From the records, return each line that has the word "filed" in it.

Stored data:

▶

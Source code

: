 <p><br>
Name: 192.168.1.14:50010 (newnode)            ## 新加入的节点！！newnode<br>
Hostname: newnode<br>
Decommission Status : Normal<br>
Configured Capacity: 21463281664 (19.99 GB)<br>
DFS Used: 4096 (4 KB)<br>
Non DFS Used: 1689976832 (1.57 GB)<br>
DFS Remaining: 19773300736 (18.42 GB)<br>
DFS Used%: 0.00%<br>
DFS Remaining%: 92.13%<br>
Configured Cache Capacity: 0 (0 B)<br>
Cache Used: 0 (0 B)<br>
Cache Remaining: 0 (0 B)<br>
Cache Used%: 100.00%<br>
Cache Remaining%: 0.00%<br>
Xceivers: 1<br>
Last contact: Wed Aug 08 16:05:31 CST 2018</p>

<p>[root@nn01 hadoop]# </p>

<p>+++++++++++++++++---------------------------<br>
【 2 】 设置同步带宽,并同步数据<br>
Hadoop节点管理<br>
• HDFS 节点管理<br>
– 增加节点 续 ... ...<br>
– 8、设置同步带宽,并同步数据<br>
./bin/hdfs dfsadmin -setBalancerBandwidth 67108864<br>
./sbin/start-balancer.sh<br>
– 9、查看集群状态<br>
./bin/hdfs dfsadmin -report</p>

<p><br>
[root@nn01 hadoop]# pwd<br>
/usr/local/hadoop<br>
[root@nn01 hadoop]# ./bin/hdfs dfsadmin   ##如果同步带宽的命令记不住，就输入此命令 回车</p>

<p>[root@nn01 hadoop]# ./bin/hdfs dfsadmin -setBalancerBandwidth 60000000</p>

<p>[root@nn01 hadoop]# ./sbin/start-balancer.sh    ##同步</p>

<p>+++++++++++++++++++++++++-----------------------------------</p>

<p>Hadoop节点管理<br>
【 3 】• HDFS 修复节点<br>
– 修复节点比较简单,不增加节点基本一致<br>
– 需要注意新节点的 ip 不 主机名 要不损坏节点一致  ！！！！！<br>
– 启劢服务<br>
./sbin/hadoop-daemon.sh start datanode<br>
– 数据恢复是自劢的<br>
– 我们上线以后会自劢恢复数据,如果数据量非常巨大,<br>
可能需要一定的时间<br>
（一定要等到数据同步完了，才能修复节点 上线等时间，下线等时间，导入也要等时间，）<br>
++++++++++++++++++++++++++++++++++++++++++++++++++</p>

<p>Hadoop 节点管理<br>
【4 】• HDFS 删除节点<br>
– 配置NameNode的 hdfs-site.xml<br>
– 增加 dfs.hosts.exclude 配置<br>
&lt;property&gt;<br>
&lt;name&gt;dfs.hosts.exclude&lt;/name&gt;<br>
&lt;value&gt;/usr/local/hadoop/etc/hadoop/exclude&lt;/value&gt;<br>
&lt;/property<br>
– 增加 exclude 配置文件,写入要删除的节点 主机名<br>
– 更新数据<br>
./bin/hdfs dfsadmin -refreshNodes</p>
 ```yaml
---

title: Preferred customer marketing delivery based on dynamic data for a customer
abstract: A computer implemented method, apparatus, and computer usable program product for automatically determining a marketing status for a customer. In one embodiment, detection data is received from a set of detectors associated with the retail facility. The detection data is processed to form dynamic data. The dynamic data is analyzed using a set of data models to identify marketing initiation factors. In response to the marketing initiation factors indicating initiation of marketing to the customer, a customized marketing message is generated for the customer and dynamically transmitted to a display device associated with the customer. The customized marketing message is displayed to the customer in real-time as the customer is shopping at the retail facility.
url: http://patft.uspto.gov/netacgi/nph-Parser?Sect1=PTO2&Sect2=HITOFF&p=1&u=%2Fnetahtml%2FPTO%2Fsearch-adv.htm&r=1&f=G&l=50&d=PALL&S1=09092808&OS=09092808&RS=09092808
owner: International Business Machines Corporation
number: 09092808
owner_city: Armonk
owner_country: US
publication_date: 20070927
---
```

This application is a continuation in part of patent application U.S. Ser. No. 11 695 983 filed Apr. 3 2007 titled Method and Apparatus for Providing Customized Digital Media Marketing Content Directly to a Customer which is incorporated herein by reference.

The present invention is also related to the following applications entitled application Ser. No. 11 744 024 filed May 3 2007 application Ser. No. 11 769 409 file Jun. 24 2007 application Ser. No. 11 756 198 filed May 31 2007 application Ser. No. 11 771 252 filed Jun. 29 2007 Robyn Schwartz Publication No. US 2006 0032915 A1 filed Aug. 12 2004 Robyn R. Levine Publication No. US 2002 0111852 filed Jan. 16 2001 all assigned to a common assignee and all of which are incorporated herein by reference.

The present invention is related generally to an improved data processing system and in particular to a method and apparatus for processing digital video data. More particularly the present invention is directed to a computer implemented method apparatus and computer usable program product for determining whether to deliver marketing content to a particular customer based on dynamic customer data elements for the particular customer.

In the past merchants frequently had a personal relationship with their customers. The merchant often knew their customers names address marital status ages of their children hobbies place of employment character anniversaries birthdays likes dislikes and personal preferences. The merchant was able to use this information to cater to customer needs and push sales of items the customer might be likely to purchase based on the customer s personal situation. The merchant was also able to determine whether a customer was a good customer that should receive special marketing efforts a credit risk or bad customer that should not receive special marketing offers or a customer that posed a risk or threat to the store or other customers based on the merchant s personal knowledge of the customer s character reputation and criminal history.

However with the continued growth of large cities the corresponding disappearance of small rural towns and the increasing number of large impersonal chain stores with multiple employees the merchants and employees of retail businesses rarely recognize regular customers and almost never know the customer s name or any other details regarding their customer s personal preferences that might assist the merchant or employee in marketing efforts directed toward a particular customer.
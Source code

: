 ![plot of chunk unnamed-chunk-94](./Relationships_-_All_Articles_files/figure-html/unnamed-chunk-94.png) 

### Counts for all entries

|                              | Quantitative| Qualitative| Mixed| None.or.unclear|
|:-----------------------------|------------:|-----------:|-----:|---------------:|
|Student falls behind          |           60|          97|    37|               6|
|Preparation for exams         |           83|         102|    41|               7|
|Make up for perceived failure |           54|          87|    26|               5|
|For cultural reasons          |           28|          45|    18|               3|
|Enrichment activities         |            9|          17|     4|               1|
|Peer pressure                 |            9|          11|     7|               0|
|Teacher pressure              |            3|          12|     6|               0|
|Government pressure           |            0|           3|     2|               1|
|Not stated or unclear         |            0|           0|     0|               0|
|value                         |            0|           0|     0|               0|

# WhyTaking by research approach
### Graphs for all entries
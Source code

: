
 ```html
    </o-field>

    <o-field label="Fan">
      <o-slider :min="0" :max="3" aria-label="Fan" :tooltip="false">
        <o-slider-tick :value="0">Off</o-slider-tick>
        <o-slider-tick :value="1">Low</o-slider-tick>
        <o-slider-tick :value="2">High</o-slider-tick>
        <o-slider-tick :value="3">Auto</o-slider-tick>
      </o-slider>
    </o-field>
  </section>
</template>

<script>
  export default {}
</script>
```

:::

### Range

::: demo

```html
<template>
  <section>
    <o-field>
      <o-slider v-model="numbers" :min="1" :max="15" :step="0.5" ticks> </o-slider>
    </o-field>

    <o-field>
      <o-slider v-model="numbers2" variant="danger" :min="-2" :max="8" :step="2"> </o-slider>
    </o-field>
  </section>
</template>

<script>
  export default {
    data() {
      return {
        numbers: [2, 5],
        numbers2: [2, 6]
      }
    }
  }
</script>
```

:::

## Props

◀

Finished exercise:
This application is a continuation in part of patent application U.S. Ser. No. 11 695 983 filed Apr. 3 2007 titled Method and Apparatus for Providing Customized Digital Media Marketing Content Directly to a Customer which is incorporated herein by reference.
The present invention is also related to the following applications entitled application Ser. No. 11 744 024 filed May 3 2007 application Ser. No. 11 769 409 file Jun. 24 2007 application Ser. No. 11 756 198 filed May 31 2007 application Ser. No. 11 771 252 filed Jun. 29 2007 Robyn Schwartz Publication No. US 2006 0032915 A1 filed Aug. 12 2004 Robyn R. Levine Publication No. US 2002 0111852 filed Jan. 16 2001 all assigned to a common assignee and all of which are incorporated herein by reference.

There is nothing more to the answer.